What to produce
Could you set down every entry exactly as it appears?
--------------------------------------------------
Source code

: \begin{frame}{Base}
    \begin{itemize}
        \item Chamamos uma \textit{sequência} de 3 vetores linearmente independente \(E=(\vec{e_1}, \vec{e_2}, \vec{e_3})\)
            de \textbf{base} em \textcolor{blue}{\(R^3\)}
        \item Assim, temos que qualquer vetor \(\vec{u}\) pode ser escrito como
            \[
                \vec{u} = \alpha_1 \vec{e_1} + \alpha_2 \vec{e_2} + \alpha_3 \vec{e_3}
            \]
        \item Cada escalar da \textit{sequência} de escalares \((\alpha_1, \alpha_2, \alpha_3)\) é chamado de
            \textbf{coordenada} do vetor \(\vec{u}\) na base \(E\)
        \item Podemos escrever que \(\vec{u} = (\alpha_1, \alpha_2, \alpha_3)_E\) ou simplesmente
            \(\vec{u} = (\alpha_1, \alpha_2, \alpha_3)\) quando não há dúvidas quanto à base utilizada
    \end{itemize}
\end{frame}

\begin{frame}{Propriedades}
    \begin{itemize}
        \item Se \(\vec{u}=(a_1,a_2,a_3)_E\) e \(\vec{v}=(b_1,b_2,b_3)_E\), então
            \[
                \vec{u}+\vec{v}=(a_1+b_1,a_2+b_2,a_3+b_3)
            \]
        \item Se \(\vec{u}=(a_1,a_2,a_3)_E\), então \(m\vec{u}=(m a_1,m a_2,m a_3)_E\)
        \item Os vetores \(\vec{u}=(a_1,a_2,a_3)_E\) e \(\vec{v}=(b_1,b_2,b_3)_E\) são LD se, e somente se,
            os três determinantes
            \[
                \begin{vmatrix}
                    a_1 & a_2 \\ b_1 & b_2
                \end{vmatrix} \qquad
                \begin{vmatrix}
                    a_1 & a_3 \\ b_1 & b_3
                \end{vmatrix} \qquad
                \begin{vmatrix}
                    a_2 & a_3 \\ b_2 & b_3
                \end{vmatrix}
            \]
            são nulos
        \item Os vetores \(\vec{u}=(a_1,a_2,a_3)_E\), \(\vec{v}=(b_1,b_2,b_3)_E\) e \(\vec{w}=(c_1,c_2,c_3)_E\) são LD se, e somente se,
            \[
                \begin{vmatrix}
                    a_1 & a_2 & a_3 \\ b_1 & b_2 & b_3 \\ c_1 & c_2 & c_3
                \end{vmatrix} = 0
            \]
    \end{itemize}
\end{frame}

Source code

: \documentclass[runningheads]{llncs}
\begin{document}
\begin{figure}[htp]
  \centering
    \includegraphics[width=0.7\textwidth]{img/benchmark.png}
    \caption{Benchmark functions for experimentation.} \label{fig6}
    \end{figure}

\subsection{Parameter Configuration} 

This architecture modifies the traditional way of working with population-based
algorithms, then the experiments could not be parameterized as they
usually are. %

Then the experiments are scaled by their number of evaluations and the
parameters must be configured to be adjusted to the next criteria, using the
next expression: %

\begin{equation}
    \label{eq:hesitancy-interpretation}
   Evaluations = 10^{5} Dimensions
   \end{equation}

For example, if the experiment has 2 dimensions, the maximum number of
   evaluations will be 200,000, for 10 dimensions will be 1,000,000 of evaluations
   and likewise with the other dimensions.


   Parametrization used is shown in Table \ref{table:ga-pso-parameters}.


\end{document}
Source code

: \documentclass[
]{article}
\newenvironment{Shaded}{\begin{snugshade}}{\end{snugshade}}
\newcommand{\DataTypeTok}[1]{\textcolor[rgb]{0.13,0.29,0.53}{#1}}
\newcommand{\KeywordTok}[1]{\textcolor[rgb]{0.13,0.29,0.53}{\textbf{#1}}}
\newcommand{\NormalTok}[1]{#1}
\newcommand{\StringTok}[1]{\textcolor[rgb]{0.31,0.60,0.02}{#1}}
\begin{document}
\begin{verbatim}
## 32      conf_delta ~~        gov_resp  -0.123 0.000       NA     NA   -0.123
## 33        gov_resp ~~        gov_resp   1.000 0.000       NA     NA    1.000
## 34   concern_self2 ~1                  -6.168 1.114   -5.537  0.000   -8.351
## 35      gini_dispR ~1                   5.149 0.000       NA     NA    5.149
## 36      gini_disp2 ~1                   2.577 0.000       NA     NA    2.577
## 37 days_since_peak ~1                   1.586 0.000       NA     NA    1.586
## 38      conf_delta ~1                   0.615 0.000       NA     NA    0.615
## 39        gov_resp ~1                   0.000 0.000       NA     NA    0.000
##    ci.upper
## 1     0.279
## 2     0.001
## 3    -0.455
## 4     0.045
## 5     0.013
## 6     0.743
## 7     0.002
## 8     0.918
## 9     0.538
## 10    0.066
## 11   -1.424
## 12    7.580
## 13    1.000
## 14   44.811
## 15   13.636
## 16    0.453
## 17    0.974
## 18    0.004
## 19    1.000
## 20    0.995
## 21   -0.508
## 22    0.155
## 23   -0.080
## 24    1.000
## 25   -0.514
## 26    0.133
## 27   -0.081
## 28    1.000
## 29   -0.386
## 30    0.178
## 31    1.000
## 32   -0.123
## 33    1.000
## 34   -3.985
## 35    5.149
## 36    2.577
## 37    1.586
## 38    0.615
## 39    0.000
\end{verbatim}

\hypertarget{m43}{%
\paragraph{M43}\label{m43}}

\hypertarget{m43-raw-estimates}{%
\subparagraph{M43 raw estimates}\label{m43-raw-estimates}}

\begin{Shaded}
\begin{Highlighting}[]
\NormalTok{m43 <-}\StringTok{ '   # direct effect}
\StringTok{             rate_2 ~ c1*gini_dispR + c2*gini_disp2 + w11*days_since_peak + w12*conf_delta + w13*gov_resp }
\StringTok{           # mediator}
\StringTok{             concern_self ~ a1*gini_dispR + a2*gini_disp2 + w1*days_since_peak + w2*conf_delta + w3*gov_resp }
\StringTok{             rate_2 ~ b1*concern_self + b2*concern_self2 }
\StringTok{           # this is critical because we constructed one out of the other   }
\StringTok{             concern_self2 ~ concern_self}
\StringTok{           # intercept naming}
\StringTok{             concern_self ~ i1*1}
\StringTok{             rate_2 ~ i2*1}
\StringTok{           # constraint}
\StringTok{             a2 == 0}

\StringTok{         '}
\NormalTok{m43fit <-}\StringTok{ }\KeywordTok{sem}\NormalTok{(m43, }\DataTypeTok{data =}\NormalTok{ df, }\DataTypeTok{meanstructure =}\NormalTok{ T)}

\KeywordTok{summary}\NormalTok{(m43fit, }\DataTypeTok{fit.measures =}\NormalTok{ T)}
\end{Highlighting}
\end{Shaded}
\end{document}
--------------------------------------------------
Answer to this task
Source code

: \begin{frame}{Base}
    \begin{itemize}
        \item Chamamos uma \textit{sequência} de 3 vetores linearmente independente \(E=(\vec{e_1}, \vec{e_2}, \vec{e_3})\)
            de \textbf{base} em \textcolor{blue}{\(R^3\)}
        \item Assim, temos que qualquer vetor \(\vec{u}\) pode ser escrito como
            \[
                \vec{u} = \alpha_1 \vec{e_1} + \alpha_2 \vec{e_2} + \alpha_3 \vec{e_3}
            \]
        \item Cada escalar da \textit{sequência} de escalares \((\alpha_1, \alpha_2, \alpha_3)\) é chamado de
            \textbf{coordenada} do vetor \(\vec{u}\) na base \(E\)
        \item Podemos escrever que \(\vec{u} = (\alpha_1, \alpha_2, \alpha_3)_E\) ou simplesmente
            \(\vec{u} = (\alpha_1, \alpha_2, \alpha_3)\) quando não há dúvidas quanto à base utilizada
    \end{itemize}
\end{frame}

\begin{frame}{Propriedades}
    \begin{itemize}
        \item Se \(\vec{u}=(a_1,a_2,a_3)_E\) e \(\vec{v}=(b_1,b_2,b_3)_E\), então
            \[
                \vec{u}+\vec{v}=(a_1+b_1,a_2+b_2,a_3+b_3)
            \]
        \item Se \(\vec{u}=(a_1,a_2,a_3)_E\), então \(m\vec{u}=(m a_1,m a_2,m a_3)_E\)
        \item Os vetores \(\vec{u}=(a_1,a_2,a_3)_E\) e \(\vec{v}=(b_1,b_2,b_3)_E\) são LD se, e somente se,
            os três determinantes
            \[
                \begin{vmatrix}
                    a_1 & a_2 \\ b_1 & b_2
                \end{vmatrix} \qquad
                \begin{vmatrix}
                    a_1 & a_3 \\ b_1 & b_3
                \end{vmatrix} \qquad
                \begin{vmatrix}
                    a_2 & a_3 \\ b_2 & b_3
                \end{vmatrix}
            \]
            são nulos
        \item Os vetores \(\vec{u}=(a_1,a_2,a_3)_E\), \(\vec{v}=(b_1,b_2,b_3)_E\) e \(\vec{w}=(c_1,c_2,c_3)_E\) são LD se, e somente se,
            \[
                \begin{vmatrix}
                    a_1 & a_2 & a_3 \\ b_1 & b_2 & b_3 \\ c_1 & c_2 & c_3
                \end{vmatrix} = 0
            \]
    \end{itemize}
\end{frame}

Source code

: \documentclass[runningheads]{llncs}
\begin{document}
\begin{figure}[htp]
  \centering
    \includegraphics[width=0.7\textwidth]{img/benchmark.png}
    \caption{Benchmark functions for experimentation.} \label{fig6}
    \end{figure}

\subsection{Parameter Configuration} 

This architecture modifies the traditional way of working with population-based
algorithms, then the experiments could not be parameterized as they
usually are. %

Then the experiments are scaled by their number of evaluations and the
parameters must be configured to be adjusted to the next criteria, using the
next expression: %

\begin{equation}
    \label{eq:hesitancy-interpretation}
   Evaluations = 10^{5} Dimensions
   \end{equation}

For example, if the experiment has 2 dimensions, the maximum number of
   evaluations will be 200,000, for 10 dimensions will be 1,000,000 of evaluations
   and likewise with the other dimensions.


   Parametrization used is shown in Table \ref{table:ga-pso-parameters}.


\end{document}
Source code

: \documentclass[
]{article}
\newenvironment{Shaded}{\begin{snugshade}}{\end{snugshade}}
\newcommand{\DataTypeTok}[1]{\textcolor[rgb]{0.13,0.29,0.53}{#1}}
\newcommand{\KeywordTok}[1]{\textcolor[rgb]{0.13,0.29,0.53}{\textbf{#1}}}
\newcommand{\NormalTok}[1]{#1}
\newcommand{\StringTok}[1]{\textcolor[rgb]{0.31,0.60,0.02}{#1}}
\begin{document}
\begin{verbatim}
## 32      conf_delta ~~        gov_resp  -0.123 0.000       NA     NA   -0.123
## 33        gov_resp ~~        gov_resp   1.000 0.000       NA     NA    1.000
## 34   concern_self2 ~1                  -6.168 1.114   -5.537  0.000   -8.351
## 35      gini_dispR ~1                   5.149 0.000       NA     NA    5.149
## 36      gini_disp2 ~1                   2.577 0.000       NA     NA    2.577
## 37 days_since_peak ~1                   1.586 0.000       NA     NA    1.586
## 38      conf_delta ~1                   0.615 0.000       NA     NA    0.615
## 39        gov_resp ~1                   0.000 0.000       NA     NA    0.000
##    ci.upper
## 1     0.279
## 2     0.001
## 3    -0.455
## 4     0.045
## 5     0.013
## 6     0.743
## 7     0.002
## 8     0.918
## 9     0.538
## 10    0.066
## 11   -1.424
## 12    7.580
## 13    1.000
## 14   44.811
## 15   13.636
## 16    0.453
## 17    0.974
## 18    0.004
## 19    1.000
## 20    0.995
## 21   -0.508
## 22    0.155
## 23   -0.080
## 24    1.000
## 25   -0.514
## 26    0.133
## 27   -0.081
## 28    1.000
## 29   -0.386
## 30    0.178
## 31    1.000
## 32   -0.123
## 33    1.000
## 34   -3.985
## 35    5.149
## 36    2.577
## 37    1.586
## 38    0.615
## 39    0.000
\end{verbatim}

\hypertarget{m43}{%
\paragraph{M43}\label{m43}}

\hypertarget{m43-raw-estimates}{%
\subparagraph{M43 raw estimates}\label{m43-raw-estimates}}

\begin{Shaded}
\begin{Highlighting}[]
\NormalTok{m43 <-}\StringTok{ '   # direct effect}
\StringTok{             rate_2 ~ c1*gini_dispR + c2*gini_disp2 + w11*days_since_peak + w12*conf_delta + w13*gov_resp }
\StringTok{           # mediator}
\StringTok{             concern_self ~ a1*gini_dispR + a2*gini_disp2 + w1*days_since_peak + w2*conf_delta + w3*gov_resp }
\StringTok{             rate_2 ~ b1*concern_self + b2*concern_self2 }
\StringTok{           # this is critical because we constructed one out of the other   }
\StringTok{             concern_self2 ~ concern_self}
\StringTok{           # intercept naming}
\StringTok{             concern_self ~ i1*1}
\StringTok{             rate_2 ~ i2*1}
\StringTok{           # constraint}
\StringTok{             a2 == 0}

\StringTok{         '}
\NormalTok{m43fit <-}\StringTok{ }\KeywordTok{sem}\NormalTok{(m43, }\DataTypeTok{data =}\NormalTok{ df, }\DataTypeTok{meanstructure =}\NormalTok{ T)}

\KeywordTok{summary}\NormalTok{(m43fit, }\DataTypeTok{fit.measures =}\NormalTok{ T)}
\end{Highlighting}
\end{Shaded}
\end{document}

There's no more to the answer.